Dr. Sarah Cooper talks about technology innovation and entrepreneurship

In an event organized by the Entrepreneurship Club of Indian Institute of Management, Ahmedabad (IIMA), Dr. Sarah Cooper, the Director at Centre for Entrepreneurship Research at the University of Edinburgh came down to campus to deliver a talk on technology entrepreneurship. She was accompanied by Professor Rakesh Basant, Professor of Economics and Chairperson, Center for Innovation, Incubation and Entrepreneurship (CIIE) at IIM, Ahmedabad.

While delivering a talk at the CIIE, Dr Cooper brought some interesting research findings to light.
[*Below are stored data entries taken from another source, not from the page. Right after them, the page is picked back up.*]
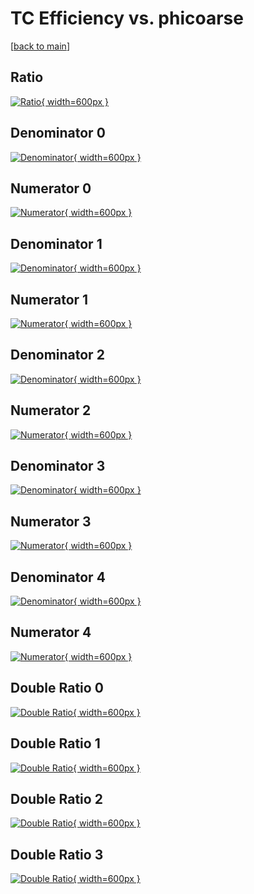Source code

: # TC Efficiency vs. phicoarse

[[back to main](./)]



## Ratio

[![Ratio](../mtv/var/TC_base_13_0_eff_phicoarse.png){ width=600px }](../mtv/var/TC_base_13_0_eff_phicoarse.pdf)

## Denominator 0

[![Denominator](../mtv/den/TC_base_13_0_eff_phicoarse_den0.png){ width=600px }](../mtv/den/TC_base_13_0_eff_phicoarse_den0.pdf)

## Numerator 0

[![Numerator](../mtv/num/TC_base_13_0_eff_phicoarse_num0.png){ width=600px }](../mtv/num/TC_base_13_0_eff_phicoarse_num0.pdf)

## Denominator 1

[![Denominator](../mtv/den/TC_base_13_0_eff_phicoarse_den1.png){ width=600px }](../mtv/den/TC_base_13_0_eff_phicoarse_den1.pdf)

## Numerator 1

[![Numerator](../mtv/num/TC_base_13_0_eff_phicoarse_num1.png){ width=600px }](../mtv/num/TC_base_13_0_eff_phicoarse_num1.pdf)

## Denominator 2

[![Denominator](../mtv/den/TC_base_13_0_eff_phicoarse_den2.png){ width=600px }](../mtv/den/TC_base_13_0_eff_phicoarse_den2.pdf)

## Numerator 2

[![Numerator](../mtv/num/TC_base_13_0_eff_phicoarse_num2.png){ width=600px }](../mtv/num/TC_base_13_0_eff_phicoarse_num2.pdf)

## Denominator 3

[![Denominator](../mtv/den/TC_base_13_0_eff_phicoarse_den3.png){ width=600px }](../mtv/den/TC_base_13_0_eff_phicoarse_den3.pdf)

## Numerator 3

[![Numerator](../mtv/num/TC_base_13_0_eff_phicoarse_num3.png){ width=600px }](../mtv/num/TC_base_13_0_eff_phicoarse_num3.pdf)

## Denominator 4

[![Denominator](../mtv/den/TC_base_13_0_eff_phicoarse_den4.png){ width=600px }](../mtv/den/TC_base_13_0_eff_phicoarse_den4.pdf)

## Numerator 4

[![Numerator](../mtv/num/TC_base_13_0_eff_phicoarse_num4.png){ width=600px }](../mtv/num/TC_base_13_0_eff_phicoarse_num4.pdf)

## Double Ratio 0

[![Double Ratio](../mtv/ratio/TC_base_13_0_eff_phicoarse_ratio0.png){ width=600px }](../mtv/ratio/TC_base_13_0_eff_phicoarse_ratio0.pdf)

## Double Ratio 1

[![Double Ratio](../mtv/ratio/TC_base_13_0_eff_phicoarse_ratio1.png){ width=600px }](../mtv/ratio/TC_base_13_0_eff_phicoarse_ratio1.pdf)

## Double Ratio 2

[![Double Ratio](../mtv/ratio/TC_base_13_0_eff_phicoarse_ratio2.png){ width=600px }](../mtv/ratio/TC_base_13_0_eff_phicoarse_ratio2.pdf)

## Double Ratio 3

[![Double Ratio](../mtv/ratio/TC_base_13_0_eff_phicoarse_ratio3.png){ width=600px }](../mtv/ratio/TC_base_13_0_eff_phicoarse_ratio3.pdf)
She explained that the average age of the lead entrepreneur in the software domain is fairly young –  lower than other all other areas that are witnessing entrepreneurial bustle. “Principal entrepreneurs in the software domain start as early as 24 years of age”, she quipped. “This drastically goes up to 40 in case of biotechnology”.

She also added, “a  balanced team and strong industry connections – which are the essence of social and human capital play a key role in the startup phase”. Usually, magnet organizations – established talent hubs, help in forming a web of skilled credible workers and quality jobs. Magnet organizations also help in bringing the principal entrepreneur in contact with suitable team member. “It has been noted that even though the principal entrepreneur is younger, there need to be experienced members in the team to form the right mix.

“Cluster creation and growth are closely linked to entrepreneurship. Spin outs from such hubs provide the requisite knowledge base to start ups”, she added.

Her research indicates that the recessionary phase helps in bringing out the risk-taking ability of a knowledge worker to the forefront. This leads to more product innovations and subsequent boost in employment generation. The impetus for cluster development lies on the industry as well as the government.

In an exclusive interactive session with the students of IIMA, the entrepreneurial drive of the students was at the forefront as they posed compelling questions to Dr. Cooper. Technology – specifically in the software domain, seemed to be the running thread of the conversation.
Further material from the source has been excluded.